Building models

Now that you had a glimpse on how CNNs work… …it’s time to dive into how you can create your own model or adapt an existing one to your task. We’ll assume you’ve already collected a decent amount of image data.

How to train your dragon model

1. Definition of classes

The first major step is thinking about what you want your model to actually detect and/or classify — and yes, this is where things can already get tricky. Some models can do both steps — detect where something is and classify what it is — all in one go (e.g. YOLO).
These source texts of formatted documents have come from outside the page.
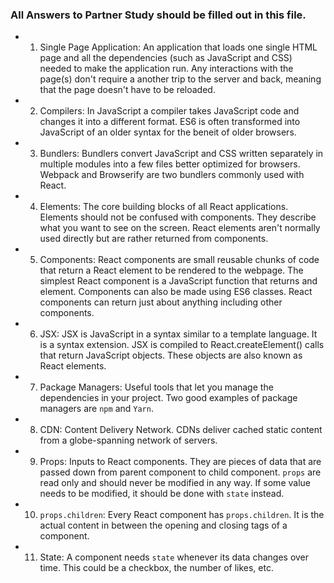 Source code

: ### All Answers to Partner Study should be filled out in this file.
 * 1. Single Page Application: An application that loads one single HTML page and all the dependencies 
      (such as JavaScript and CSS) needed to make the application run. Any interactions with the page(s) don't
      require a another trip to the server and back, meaning that the page doesn't have to be reloaded.

* 2. Compilers: In JavaScript a compiler takes JavaScript code and changes it into a different format.
     ES6 is often transformed into JavaScript of an older syntax for the beneit of older browsers. 

* 3. Bundlers: Bundlers convert JavaScript and CSS written separately in multiple modules into a few files better optimized
     for browsers. Webpack and Browserify are two bundlers commonly used with React.

* 4. Elements: The core building blocks of all React applications. Elements should not be confused with components.
     They describe what you want to see on the screen. React elements aren't normally used directly but are rather returned
     from components.

* 5. Components: React components are small reusable chunks of code that return a React element to be rendered to the webpage.
     The simplest React component is a JavaScript function that returns and element. Components can also be made using ES6 
     classes. React components can return just about anything including other components.

* 6. JSX: JSX is JavaScript in a syntax similar to a template language. It is a syntax extension. JSX is compiled to 
     React.createElement() calls that return JavaScript objects. These objects are also known as React elements.

* 7. Package Managers: Useful tools that let you manage the dependencies in your project. Two good examples of package managers
     are `npm` and `Yarn`.

* 8. CDN: Content Delivery Network. CDNs deliver cached static content from a globe-spanning network of servers.

* 9. Props: Inputs to React components. They are pieces of data that are passed down from parent component to child component.
     `props` are read only and should never be modified in any way. If some value needs to be modified, it should be done with
     `state` instead.

* 10. `props.children`: Every React component has `props.children`. It is the actual content in between the opening and closing
      tags of a component.

* 11. State: A component needs `state` whenever its data changes over time. This could be a checkbox, the number of likes, etc.
      
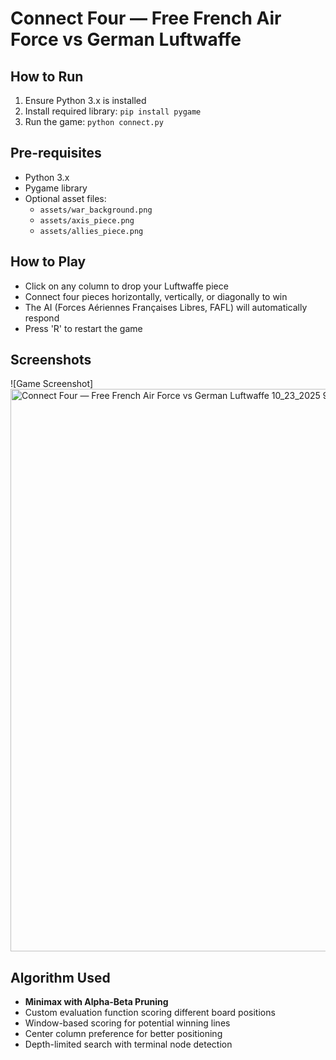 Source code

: # Connect Four — Free French Air Force vs German Luftwaffe

## How to Run
1. Ensure Python 3.x is installed
2. Install required library: `pip install pygame`
3. Run the game: `python connect.py`

## Pre-requisites
- Python 3.x
- Pygame library
- Optional asset files:
  - `assets/war_background.png`
  - `assets/axis_piece.png`
  - `assets/allies_piece.png`

## How to Play
- Click on any column to drop your Luftwaffe piece
- Connect four pieces horizontally, vertically, or diagonally to win
- The AI (Forces Aériennes Françaises Libres, FAFL) will automatically respond
- Press 'R' to restart the game

## Screenshots
![Game Screenshot]<img width="1050" height="900" alt="Connect Four — Free French Air Force vs German Luftwaffe 10_23_2025 9_05_27 PM" src="https://github.com/user-attachments/assets/934019d3-b0cc-4c98-85c2-19bb936e3931" />


## Algorithm Used
- **Minimax with Alpha-Beta Pruning**
- Custom evaluation function scoring different board positions
- Window-based scoring for potential winning lines
- Center column preference for better positioning
- Depth-limited search with terminal node detection
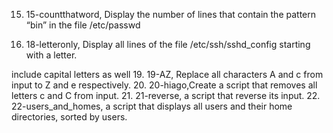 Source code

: 15. 15-countthatword, Display the number of lines that contain the pattern “bin” in the file /etc/passwd


18. 18-letteronly, Display all lines of the file /etc/ssh/sshd_config starting with a letter.

include capital letters as well
19. 19-AZ, Replace all characters A and c from input to Z and e respectively.
20. 20-hiago,Create a script that removes all letters c and C from input.
21. 21-reverse, a script that reverse its input.
22. 22-users_and_homes, a script that displays all users and their home directories, sorted by users.
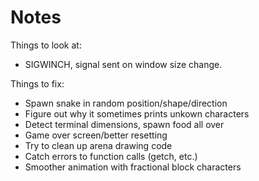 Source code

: Notes
=====

Things to look at:
  * SIGWINCH, signal sent on window size change.

Things to fix:
  * Spawn snake in random position/shape/direction
  * Figure out why it sometimes prints unkown characters
  * Detect terminal dimensions, spawn food all over
  * Game over screen/better resetting
  * Try to clean up arena drawing code
  * Catch errors to function calls (getch, etc.)
  * Smoother animation with fractional block characters
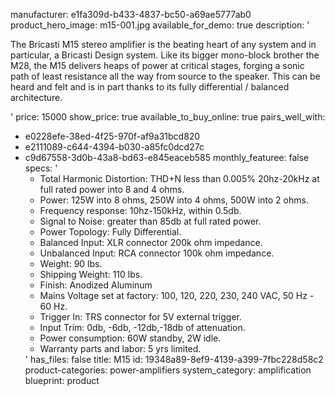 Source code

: manufacturer: e1fa309d-b433-4837-bc50-a69ae5777ab0
product_hero_image: m15-001.jpg
available_for_demo: true
description: '<p>The Bricasti M15 stereo amplifier is the beating heart of any system and in particular, a Bricasti Design system. Like its bigger mono-block brother the M28, the M15 delivers heaps of power at critical stages, forging a sonic path of least resistance all the way from source to the speaker. This can be heard and felt and is in part thanks to its fully differential / balanced architecture.</p>'
price: 15000
show_price: true
available_to_buy_online: true
pairs_well_with:
  - e0228efe-38ed-4f25-970f-af9a31bcd820
  - e2111089-c644-4394-b030-a85fc0dcd27c
  - c9d67558-3d0b-43a8-bd63-e845eaceb585
monthly_featuree: false
specs: '<ul><li>Total Harmonic Distortion: THD+N less than 0.005% 20hz-20kHz at full rated power into 8 and 4 ohms.<br></li><li>Power: 125W into 8 ohms, 250W into 4 ohms, 500W into 2 ohms.<br></li><li>Frequency response: 10hz-150kHz, within 0.5db.<br></li><li>Signal to Noise: greater than 85db at full rated power.<br></li><li>Power Topology: Fully Differential.<br></li><li>Balanced Input: XLR connector 200k ohm impedance.<br></li><li>Unbalanced Input: RCA connector 100k ohm impedance.<br></li><li>Weight: 90 lbs.<br></li><li>Shipping Weight: 110 lbs.<br></li><li>Finish: Anodized Aluminum<br></li><li>Mains Voltage set at factory: 100, 120, 220, 230, 240 VAC, 50 Hz - 60 Hz.<br></li><li>Trigger In: TRS connector for 5V external trigger.<br></li><li>Input Trim: 0db, -6db, -12db,-18db of attenuation.<br></li><li>Power consumption: 60W standby, 2W idle.<br></li><li>Warranty parts and labor: 5 yrs limited.<br></li></ul>'
has_files: false
title: M15
id: 19348a89-8ef9-4139-a399-7fbc228d58c2
product-categories: power-amplifiers
system_category: amplification
blueprint: product
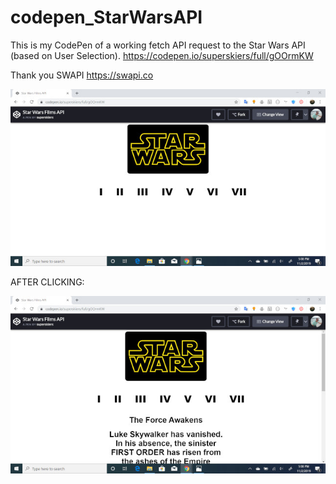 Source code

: # codepen_StarWarsAPI
This is my CodePen of a working fetch API request to the Star Wars API (based on User Selection).
https://codepen.io/superskiers/full/gOOrmKW

Thank you SWAPI
https://swapi.co

![alt text](https://github.com/superskiers/codepen_StarWarsAPI/blob/master/screenshot1.jpg?raw=true)

AFTER CLICKING:

![alt text](https://github.com/superskiers/codepen_StarWarsAPI/blob/master/screenshot2.jpg?raw=true)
However, if your goal is to save storage space by cropping out insects from full-frame images, a misdetection might mean you lose important data entirely.

Alternatively, you could do a two-step approach:

Step 1: Use a 1 class detection model to locate insects in an image (e.g., draw bounding boxes around them).

Step 2: Use a classification model to analyze the cropped region and decide what kind of insect it is — either on-device (edge processing) or later on your PC after collecting the data.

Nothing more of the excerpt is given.